** PROVIDED RECORDS **
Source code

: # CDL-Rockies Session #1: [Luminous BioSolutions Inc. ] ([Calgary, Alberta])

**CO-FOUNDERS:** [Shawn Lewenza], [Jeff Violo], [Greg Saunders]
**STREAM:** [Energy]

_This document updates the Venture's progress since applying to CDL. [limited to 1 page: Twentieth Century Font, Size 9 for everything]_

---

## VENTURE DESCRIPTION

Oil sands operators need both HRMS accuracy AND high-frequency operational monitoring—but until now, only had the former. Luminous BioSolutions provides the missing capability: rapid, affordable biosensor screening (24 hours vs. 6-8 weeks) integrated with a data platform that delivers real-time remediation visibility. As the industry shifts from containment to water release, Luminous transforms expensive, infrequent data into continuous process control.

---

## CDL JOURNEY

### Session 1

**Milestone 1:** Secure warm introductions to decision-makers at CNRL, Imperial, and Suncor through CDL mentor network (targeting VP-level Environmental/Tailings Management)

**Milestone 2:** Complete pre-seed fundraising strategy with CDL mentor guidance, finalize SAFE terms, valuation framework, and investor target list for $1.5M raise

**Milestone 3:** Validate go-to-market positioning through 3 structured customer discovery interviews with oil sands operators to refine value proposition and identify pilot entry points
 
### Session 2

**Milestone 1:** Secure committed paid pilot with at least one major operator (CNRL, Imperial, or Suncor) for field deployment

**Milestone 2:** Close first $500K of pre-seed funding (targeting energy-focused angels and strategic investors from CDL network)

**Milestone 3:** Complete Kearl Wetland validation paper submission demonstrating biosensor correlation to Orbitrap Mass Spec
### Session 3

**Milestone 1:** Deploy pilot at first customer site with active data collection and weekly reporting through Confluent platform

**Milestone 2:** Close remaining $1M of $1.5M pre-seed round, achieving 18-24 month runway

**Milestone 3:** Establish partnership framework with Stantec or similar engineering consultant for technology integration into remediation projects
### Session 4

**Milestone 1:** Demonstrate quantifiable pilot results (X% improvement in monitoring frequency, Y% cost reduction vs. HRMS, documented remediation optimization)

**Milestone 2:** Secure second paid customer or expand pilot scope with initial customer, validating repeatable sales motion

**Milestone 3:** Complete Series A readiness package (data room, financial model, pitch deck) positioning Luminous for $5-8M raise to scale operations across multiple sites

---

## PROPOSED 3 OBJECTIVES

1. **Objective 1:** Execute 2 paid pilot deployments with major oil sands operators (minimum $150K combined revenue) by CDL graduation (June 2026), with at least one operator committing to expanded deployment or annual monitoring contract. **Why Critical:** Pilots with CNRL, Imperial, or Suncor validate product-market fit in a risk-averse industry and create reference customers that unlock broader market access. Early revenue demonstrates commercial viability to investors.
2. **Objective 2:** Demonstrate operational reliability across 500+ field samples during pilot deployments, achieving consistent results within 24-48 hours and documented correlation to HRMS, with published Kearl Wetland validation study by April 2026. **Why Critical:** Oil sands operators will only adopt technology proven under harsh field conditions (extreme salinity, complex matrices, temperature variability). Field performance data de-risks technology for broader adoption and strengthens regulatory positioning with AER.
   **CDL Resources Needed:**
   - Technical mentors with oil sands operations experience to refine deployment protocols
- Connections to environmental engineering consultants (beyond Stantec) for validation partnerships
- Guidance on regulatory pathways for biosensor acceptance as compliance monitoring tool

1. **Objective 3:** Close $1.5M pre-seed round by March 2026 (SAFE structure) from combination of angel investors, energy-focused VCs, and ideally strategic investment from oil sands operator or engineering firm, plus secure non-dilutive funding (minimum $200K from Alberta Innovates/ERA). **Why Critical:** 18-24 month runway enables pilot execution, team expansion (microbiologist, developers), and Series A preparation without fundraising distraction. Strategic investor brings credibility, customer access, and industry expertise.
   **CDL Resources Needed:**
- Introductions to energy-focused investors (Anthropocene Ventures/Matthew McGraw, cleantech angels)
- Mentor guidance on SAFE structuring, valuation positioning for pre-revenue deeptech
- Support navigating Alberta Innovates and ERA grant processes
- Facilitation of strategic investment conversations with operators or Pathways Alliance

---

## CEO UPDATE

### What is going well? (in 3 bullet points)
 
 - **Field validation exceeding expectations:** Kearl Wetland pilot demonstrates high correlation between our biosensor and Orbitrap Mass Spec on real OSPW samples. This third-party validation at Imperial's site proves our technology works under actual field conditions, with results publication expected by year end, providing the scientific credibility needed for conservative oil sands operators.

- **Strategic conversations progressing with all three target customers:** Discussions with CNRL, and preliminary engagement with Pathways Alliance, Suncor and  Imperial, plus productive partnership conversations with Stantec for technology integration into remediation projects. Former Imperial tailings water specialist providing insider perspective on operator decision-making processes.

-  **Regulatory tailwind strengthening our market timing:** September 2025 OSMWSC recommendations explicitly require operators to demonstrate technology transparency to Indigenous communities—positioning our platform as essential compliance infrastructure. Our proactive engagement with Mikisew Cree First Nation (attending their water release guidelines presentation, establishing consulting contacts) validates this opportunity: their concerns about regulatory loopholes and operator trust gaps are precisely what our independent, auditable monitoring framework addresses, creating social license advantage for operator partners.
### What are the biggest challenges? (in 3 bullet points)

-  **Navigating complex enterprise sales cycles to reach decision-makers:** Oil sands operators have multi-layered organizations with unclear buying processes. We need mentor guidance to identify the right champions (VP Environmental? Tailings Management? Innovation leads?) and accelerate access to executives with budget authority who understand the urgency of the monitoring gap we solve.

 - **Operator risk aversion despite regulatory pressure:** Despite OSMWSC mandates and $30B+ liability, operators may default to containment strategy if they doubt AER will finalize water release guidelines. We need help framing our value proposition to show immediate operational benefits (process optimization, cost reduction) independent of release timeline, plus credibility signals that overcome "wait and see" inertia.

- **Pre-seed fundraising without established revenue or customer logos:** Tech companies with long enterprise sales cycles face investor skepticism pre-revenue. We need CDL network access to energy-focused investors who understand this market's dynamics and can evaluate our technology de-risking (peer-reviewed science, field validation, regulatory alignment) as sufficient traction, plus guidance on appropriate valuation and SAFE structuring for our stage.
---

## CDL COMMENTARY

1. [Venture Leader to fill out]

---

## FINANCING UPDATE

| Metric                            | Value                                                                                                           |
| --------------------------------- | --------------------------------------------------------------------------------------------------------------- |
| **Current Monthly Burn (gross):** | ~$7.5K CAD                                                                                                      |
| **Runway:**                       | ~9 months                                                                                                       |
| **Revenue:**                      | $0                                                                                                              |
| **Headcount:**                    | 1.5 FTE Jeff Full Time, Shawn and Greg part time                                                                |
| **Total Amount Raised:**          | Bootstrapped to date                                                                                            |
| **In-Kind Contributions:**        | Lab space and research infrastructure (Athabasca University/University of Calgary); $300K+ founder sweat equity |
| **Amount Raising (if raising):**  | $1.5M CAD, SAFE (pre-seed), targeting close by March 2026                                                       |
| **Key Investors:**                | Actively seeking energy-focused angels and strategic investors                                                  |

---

** WHAT TO WORK ON **
Every line from the line containing "sweat equity |" through the line containing "Raising (if raising):**" in the records above must be retyped exactly. Leave out the rest.

** TASK ANSWER **
| **In-Kind Contributions:**        | Lab space and research infrastructure (Athabasca University/University of Calgary); $300K+ founder sweat equity |
| **Amount Raising (if raising):**  | $1.5M CAD, SAFE (pre-seed), targeting close by March 2026                                                       |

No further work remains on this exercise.